Now, one of our conversations about new books and to Margaret Warner.

 

MARGARET WARNER: And with me are the authors of two new books on the Kosovo war. Michael Ignatieff is the author of "Virtual War: Kosovo and Beyond." And Tim Judah, the author of "Kosovo: War and Revenge." Welcome, gentlemen.
Tim Judah, in your book, you call this a war of human error. What do you mean by that?

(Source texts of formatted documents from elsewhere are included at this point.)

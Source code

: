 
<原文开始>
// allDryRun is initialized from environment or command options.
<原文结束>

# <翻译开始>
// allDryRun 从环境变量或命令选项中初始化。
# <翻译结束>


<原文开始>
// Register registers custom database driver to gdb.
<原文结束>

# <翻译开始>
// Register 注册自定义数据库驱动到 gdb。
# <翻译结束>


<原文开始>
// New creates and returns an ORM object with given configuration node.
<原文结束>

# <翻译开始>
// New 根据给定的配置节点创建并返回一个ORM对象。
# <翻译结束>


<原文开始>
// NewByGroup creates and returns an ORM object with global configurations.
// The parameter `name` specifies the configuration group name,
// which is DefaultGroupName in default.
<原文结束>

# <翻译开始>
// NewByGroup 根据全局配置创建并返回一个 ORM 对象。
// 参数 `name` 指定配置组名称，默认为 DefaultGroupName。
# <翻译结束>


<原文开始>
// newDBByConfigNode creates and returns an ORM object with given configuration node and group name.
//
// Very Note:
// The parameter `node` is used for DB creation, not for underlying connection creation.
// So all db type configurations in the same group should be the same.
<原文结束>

TIM JUDAH, Author, "Kosovo: War and Revenge:" Well, what I mean by that is that the bombing campaign, which lasted 78 days, was something which began because western leaders thought it was going to take three days or a week. There wouldn't have been a bombing campaign if anyone had imagined in their remotest dreams-- or nightmares, I should say-- that it was going to last 78 days. But because of that, because they thought it would be three days or, at worst, a week, it had a sort of loop effect, that Slobodan Milosevic, the Yugoslav President, the Serbian leader, thought that he could call NATO's bluff, could risk a bombing, because he thought, "well, three days or a week, that's something that I can withstand." There were many more human errors, but I think those are the... that's the most central, important one.

MARGARET WARNER: Now, you call this a virtual war. Explain what you mean by that.

MICHAEL IGNATIEFF, Author, "Virtual War: Kosovo and Beyond:" Well, the war was real, as horribly real as war always is, to the people and citizens of Belgrade. To the Kosovo Albanians massacred by the paramilitaries, this is as real as it gets. It's death that makes war real. But to us, to the western alliance nations, to the spectators, people watching this program, it was a virtual spectacle; it existed only on television. One of the things about it as a war, which I think is historically unprecedented, is we transferred all of the mortal risk of death to the other side. It was a war fought under two basic rules: Zero casualties for our side, and as low a level of collateral damage as we could -- the first war that I can think of where we fought 78 days, 40,000 missions or something and not a single combat casualty. The issue that the book raises is an American President has been given a new technology, this precision-weapons technology that allows him to strike any target, anywhere in the world, in next to real time, with almost perfect chance of accuracy. This means that the threshold at which an American President can engage military force is going down. The risks of engaging are going down-- no casualties on the American side, very little collateral damage. If military violence can be used more easily, how do we keep it under control? That's the issue in the book.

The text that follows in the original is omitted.